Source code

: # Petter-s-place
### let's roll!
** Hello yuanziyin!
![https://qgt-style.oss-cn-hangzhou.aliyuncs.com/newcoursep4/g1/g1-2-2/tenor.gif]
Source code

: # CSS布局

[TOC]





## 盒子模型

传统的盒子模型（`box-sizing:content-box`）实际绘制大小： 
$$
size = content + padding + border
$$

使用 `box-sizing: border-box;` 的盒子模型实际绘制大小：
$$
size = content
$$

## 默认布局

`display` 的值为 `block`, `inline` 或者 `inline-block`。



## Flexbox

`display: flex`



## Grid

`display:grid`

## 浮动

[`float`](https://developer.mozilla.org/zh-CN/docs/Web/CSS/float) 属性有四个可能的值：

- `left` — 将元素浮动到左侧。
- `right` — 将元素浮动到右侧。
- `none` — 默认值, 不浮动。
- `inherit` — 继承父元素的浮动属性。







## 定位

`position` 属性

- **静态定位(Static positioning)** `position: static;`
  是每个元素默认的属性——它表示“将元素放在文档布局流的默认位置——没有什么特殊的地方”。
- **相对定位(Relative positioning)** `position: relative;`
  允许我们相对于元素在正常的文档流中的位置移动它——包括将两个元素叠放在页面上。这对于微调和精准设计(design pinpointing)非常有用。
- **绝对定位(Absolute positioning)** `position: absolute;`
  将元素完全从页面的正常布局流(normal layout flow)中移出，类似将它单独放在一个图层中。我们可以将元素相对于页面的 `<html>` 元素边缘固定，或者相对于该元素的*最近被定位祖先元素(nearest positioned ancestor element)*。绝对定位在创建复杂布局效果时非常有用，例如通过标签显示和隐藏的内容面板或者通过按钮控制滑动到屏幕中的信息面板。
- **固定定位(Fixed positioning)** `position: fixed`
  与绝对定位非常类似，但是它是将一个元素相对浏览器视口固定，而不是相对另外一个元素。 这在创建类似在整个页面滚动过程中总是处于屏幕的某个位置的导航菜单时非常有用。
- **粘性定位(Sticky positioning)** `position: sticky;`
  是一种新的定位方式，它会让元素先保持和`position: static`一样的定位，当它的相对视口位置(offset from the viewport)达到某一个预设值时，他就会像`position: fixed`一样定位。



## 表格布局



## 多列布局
========================
◆ Goal of the exercise:
Retype every line of the data above exactly.

◆ Answer area:
Source code

: # Petter-s-place
### let's roll!
** Hello yuanziyin!
![https://qgt-style.oss-cn-hangzhou.aliyuncs.com/newcoursep4/g1/g1-2-2/tenor.gif]
Source code

: # CSS布局

[TOC]





## 盒子模型

传统的盒子模型（`box-sizing:content-box`）实际绘制大小： 
$$
size = content + padding + border
$$

使用 `box-sizing: border-box;` 的盒子模型实际绘制大小：
$$
size = content
$$

## 默认布局

`display` 的值为 `block`, `inline` 或者 `inline-block`。



## Flexbox

`display: flex`



## Grid

`display:grid`

## 浮动

[`float`](https://developer.mozilla.org/zh-CN/docs/Web/CSS/float) 属性有四个可能的值：

- `left` — 将元素浮动到左侧。
- `right` — 将元素浮动到右侧。
- `none` — 默认值, 不浮动。
- `inherit` — 继承父元素的浮动属性。







## 定位

`position` 属性

- **静态定位(Static positioning)** `position: static;`
  是每个元素默认的属性——它表示“将元素放在文档布局流的默认位置——没有什么特殊的地方”。
- **相对定位(Relative positioning)** `position: relative;`
  允许我们相对于元素在正常的文档流中的位置移动它——包括将两个元素叠放在页面上。这对于微调和精准设计(design pinpointing)非常有用。
- **绝对定位(Absolute positioning)** `position: absolute;`
  将元素完全从页面的正常布局流(normal layout flow)中移出，类似将它单独放在一个图层中。我们可以将元素相对于页面的 `<html>` 元素边缘固定，或者相对于该元素的*最近被定位祖先元素(nearest positioned ancestor element)*。绝对定位在创建复杂布局效果时非常有用，例如通过标签显示和隐藏的内容面板或者通过按钮控制滑动到屏幕中的信息面板。
- **固定定位(Fixed positioning)** `position: fixed`
  与绝对定位非常类似，但是它是将一个元素相对浏览器视口固定，而不是相对另外一个元素。 这在创建类似在整个页面滚动过程中总是处于屏幕的某个位置的导航菜单时非常有用。
- **粘性定位(Sticky positioning)** `position: sticky;`
  是一种新的定位方式，它会让元素先保持和`position: static`一样的定位，当它的相对视口位置(offset from the viewport)达到某一个预设值时，他就会像`position: fixed`一样定位。



## 表格布局



## 多列布局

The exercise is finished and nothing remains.